ASSIGNMENT = Whenever the string "client" appears in a line of the listing below, that line counts. Say how many lines count, and give nothing else.

--- --- ---

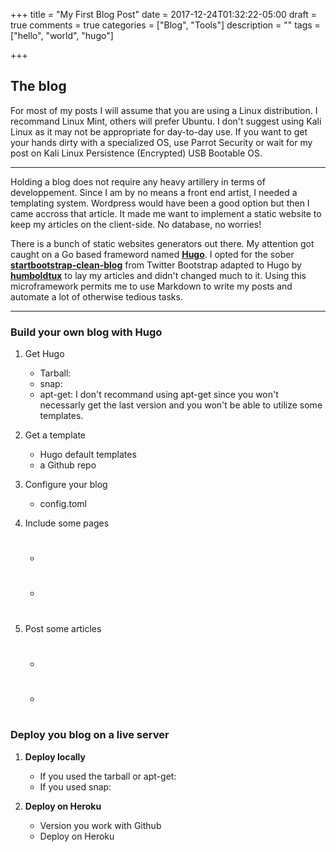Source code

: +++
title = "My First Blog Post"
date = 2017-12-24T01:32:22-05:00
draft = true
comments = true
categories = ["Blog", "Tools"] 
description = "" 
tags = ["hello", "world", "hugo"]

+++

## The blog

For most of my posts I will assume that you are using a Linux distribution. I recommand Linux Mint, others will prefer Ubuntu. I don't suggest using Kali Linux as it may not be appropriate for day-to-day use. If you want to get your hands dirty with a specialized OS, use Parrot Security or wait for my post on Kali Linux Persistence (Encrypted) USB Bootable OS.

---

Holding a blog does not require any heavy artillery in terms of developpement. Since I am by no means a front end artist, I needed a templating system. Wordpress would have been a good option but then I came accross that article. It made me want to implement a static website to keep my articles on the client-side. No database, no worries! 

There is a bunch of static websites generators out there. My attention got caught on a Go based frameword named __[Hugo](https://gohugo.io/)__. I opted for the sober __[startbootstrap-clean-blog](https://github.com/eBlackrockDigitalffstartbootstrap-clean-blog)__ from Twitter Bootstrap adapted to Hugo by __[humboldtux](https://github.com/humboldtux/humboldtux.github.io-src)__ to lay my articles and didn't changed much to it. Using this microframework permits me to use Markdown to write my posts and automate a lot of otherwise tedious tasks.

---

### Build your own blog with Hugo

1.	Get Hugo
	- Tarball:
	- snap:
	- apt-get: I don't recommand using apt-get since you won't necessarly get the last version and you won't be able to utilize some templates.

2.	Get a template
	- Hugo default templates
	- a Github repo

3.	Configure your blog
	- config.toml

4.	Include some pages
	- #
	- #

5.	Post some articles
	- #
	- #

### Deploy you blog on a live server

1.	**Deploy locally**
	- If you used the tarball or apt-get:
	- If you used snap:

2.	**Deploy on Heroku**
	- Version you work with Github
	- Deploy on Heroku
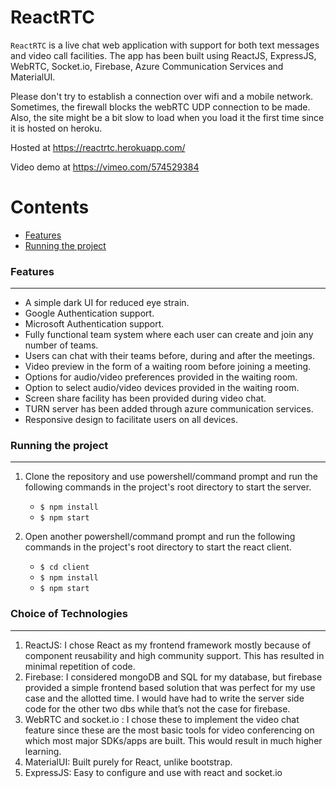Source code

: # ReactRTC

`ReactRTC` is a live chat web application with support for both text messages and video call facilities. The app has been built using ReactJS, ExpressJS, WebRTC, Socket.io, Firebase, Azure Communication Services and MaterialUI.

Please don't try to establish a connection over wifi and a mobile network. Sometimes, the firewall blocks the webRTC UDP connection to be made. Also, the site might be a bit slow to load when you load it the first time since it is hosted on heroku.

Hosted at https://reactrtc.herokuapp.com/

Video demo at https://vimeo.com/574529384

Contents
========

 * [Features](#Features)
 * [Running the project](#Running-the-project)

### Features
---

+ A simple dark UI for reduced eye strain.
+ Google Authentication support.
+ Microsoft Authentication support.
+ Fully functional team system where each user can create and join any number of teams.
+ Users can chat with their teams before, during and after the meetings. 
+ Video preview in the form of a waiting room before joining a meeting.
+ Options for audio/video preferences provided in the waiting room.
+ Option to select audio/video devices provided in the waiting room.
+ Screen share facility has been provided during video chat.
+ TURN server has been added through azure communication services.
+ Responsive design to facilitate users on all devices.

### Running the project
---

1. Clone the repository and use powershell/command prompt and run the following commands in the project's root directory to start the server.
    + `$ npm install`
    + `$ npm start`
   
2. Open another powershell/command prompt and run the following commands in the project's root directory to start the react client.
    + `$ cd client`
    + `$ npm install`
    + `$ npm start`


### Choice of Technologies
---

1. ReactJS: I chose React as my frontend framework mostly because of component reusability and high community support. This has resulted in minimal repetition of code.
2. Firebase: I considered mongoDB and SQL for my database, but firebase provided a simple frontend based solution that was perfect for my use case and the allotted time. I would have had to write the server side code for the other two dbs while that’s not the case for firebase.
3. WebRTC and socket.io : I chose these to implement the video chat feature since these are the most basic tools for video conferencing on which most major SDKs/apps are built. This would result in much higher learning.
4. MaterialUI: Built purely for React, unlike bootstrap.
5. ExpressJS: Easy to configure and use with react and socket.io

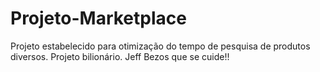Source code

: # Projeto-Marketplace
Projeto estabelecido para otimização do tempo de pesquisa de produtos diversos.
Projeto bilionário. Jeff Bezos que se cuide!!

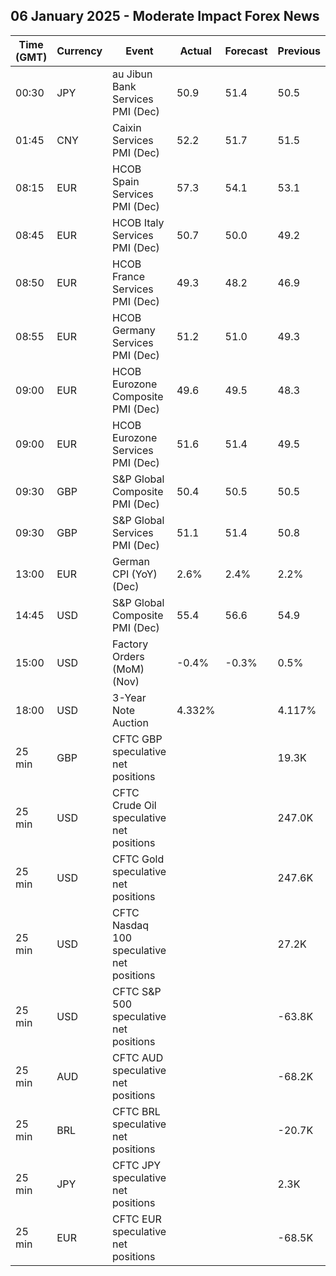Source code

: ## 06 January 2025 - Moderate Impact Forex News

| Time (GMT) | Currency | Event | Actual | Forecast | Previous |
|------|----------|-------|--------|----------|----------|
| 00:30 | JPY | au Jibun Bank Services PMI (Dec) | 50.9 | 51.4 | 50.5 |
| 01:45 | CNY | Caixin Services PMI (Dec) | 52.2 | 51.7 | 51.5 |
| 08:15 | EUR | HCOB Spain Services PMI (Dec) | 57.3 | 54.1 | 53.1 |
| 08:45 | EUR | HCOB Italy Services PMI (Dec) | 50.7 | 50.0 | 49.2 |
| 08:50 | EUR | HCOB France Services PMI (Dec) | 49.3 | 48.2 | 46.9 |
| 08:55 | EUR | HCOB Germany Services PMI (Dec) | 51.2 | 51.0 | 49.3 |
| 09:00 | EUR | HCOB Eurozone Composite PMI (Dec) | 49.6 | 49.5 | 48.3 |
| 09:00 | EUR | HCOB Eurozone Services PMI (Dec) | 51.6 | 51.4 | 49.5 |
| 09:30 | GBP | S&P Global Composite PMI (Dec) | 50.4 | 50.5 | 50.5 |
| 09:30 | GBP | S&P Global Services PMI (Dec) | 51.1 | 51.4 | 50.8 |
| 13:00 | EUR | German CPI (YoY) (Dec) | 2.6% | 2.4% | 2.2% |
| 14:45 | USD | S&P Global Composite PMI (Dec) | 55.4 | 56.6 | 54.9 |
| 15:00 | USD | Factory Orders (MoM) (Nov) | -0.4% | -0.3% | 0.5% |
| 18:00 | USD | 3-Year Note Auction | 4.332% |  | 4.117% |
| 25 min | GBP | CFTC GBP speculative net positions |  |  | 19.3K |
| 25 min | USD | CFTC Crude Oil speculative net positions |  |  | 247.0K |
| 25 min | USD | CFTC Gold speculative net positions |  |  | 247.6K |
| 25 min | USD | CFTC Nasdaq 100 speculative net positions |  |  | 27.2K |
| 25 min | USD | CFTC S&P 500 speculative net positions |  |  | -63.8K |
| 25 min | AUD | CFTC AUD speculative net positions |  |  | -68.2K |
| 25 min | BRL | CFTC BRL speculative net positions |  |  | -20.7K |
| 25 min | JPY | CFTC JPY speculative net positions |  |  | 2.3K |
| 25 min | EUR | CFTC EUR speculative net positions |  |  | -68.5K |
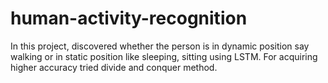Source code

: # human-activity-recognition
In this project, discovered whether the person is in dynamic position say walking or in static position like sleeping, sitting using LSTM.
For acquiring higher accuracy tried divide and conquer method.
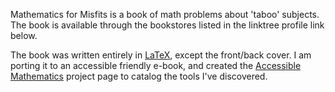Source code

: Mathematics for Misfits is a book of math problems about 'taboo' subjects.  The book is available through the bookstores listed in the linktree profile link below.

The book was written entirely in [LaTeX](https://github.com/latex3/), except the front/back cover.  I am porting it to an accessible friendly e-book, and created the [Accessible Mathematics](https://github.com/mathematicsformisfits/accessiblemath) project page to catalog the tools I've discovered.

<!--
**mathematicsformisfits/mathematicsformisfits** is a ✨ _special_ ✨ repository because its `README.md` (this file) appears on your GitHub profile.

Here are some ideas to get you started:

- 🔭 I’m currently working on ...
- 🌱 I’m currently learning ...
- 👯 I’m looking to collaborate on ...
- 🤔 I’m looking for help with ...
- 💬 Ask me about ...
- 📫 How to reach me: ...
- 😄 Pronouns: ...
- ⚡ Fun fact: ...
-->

--- --- ---

TASK OUTPUT = 3